La pièce d’échecs découverte est un cavalier – Photo © Université de Tübingen
« La forme de base plus ou moins conique avec une seule tête triangulaire centrée prédomine, décrit Jonathan Scheschkewitz du Bureau d’État pour la Préservation des Monuments du Bade-Wurtemberg (LAD), contacté par Connaissance des Arts. Il y a des allusions à des oreilles ou à un visage dans cette tête de cheval. » Les dés ne faisaient pas partie du jeu d’échecs, ils étaient utilisés dans divers jeux de hasard. Les dés et les jetons en forme de fleur ont pu être associés au jeu du Tric Trac, similaire au backgammon actuel, selon le spécialiste. « Le jeu du moulin était très courant et était souvent joué avec des jetons comme celui en forme de fleur » , continue le spécialiste.

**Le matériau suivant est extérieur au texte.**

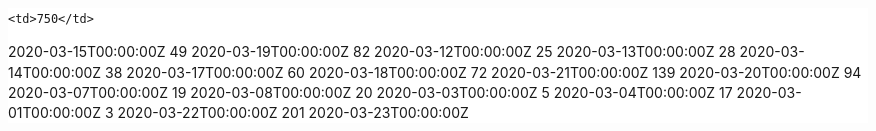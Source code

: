     <td>750</td>
  </tr>
  <tr>
    <td>2020-03-15T00:00:00Z</td>
    <td>49</td>
  </tr>
  <tr>
    <td>2020-03-19T00:00:00Z</td>
    <td>82</td>
  </tr>
  <tr>
    <td>2020-03-12T00:00:00Z</td>
    <td>25</td>
  </tr>
  <tr>
    <td>2020-03-13T00:00:00Z</td>
    <td>28</td>
  </tr>
  <tr>
    <td>2020-03-14T00:00:00Z</td>
    <td>38</td>
  </tr>
  <tr>
    <td>2020-03-17T00:00:00Z</td>
    <td>60</td>
  </tr>
  <tr>
    <td>2020-03-18T00:00:00Z</td>
    <td>72</td>
  </tr>
  <tr>
    <td>2020-03-21T00:00:00Z</td>
    <td>139</td>
  </tr>
  <tr>
    <td>2020-03-20T00:00:00Z</td>
    <td>94</td>
  </tr>
  <tr>
    <td>2020-03-07T00:00:00Z</td>
    <td>19</td>
  </tr>
  <tr>
    <td>2020-03-08T00:00:00Z</td>
    <td>20</td>
  </tr>
  <tr>
    <td>2020-03-03T00:00:00Z</td>
    <td>5</td>
  </tr>
  <tr>
    <td>2020-03-04T00:00:00Z</td>
    <td>17</td>
  </tr>
  <tr>
    <td>2020-03-01T00:00:00Z</td>
    <td>3</td>
  </tr>
  <tr>
    <td>2020-03-22T00:00:00Z</td>
    <td>201</td>
  </tr>
  <tr>
    <td>2020-03-23T00:00:00Z</td>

Pièce d’échecs, pièce de jeu et dés du XIe-XIIe siècle découverts lors d’une fouille archéologique en 2022 à Burgstein (Allemagne, district de Reutlingen) – Photo © Université de Tübingen
Une façon de joueur similaire entre le XIe siècle et aujourd’hui ?
« Ils gisaient sous les débris d’un mur où ils avaient été perdus ou cachés au Moyen Âge », explique Michael Kienzle, archéologue à l’Université de Tübingen. Leur ensevelissement sous les ruines a permis de conserver la surface des pièces. Ainsi les premières analyses en laboratoires révèlent de premiers éléments, comme des résidus de couleur rouge. « Au microscope, on peut observer un éclat typique dû au maintien et au déplacement des pièces », décrit Flavia Venditti, également archéologue à l’Université de Tübingen. D’après les spécialistes, le cavalier montre des traces d’usure similaires aux pièces utilisées actuellement, ce qui indiquerait que le cavalier était manipulé au XIe ou XIIe siècle tel qu’il l’est aujourd’hui, ce qui témoignerait d’une « étonnante continuité dans les règles du jeu ».
Vue du site du château de Burgstein, situé dans le land de Bade-Wurtemberg, près de Reutlingen – Photo © Université de Tübingen/David Schneider
Quelles personnes ont-elles pu jouer avec ces pièces il y a 1 000 ans ? « Au Moyen Âge, les échecs étaient l’une des sept compétences qu’un bon chevalier devait maîtriser. Il n’est donc pas surprenant que les découvertes connues proviennent principalement de châteaux », ajoute Jonathan Scheschkewitz. Avant le XIIIe siècle, les échecs étaient un passe-temps réservé aux nobles.
Pièce d’échecs et pièce de jeu en forme de fleur du XIe-XIIe siècle découverts à Burgstein (Allemagne, district de Reutlingen) – Photo © Université de Tübingen
Deux expositions sur les origines des jeux européens
Les experts examinent encore ces premiers témoignages de la culture des jeux de société en Europe, et notamment les résidus de peinture rouge retrouvés sur les jetons en forme de fleur. Ils espèrent ainsi obtenir davantage d’informations sur les loisirs de l’aristocratie médiévale et les racines du jeu d’échecs en Occident. L’ensemble de pièces de jeu est présenté pour la première fois au public dans l’exposition « Unearthed ! Knights and Castles in the Echaz Valley » à Pfullingen, jusqu’au 30 août. Il sera ensuite montré dans « THE hidden LÄND » à Stuttgart, du 13 septembre 2024 au 26 janvier 2025. Les deux événements permettront au public de (re) découvrir les origines des jeux européens, leur artisanat et leur place dans la vie quotidienne médiévale.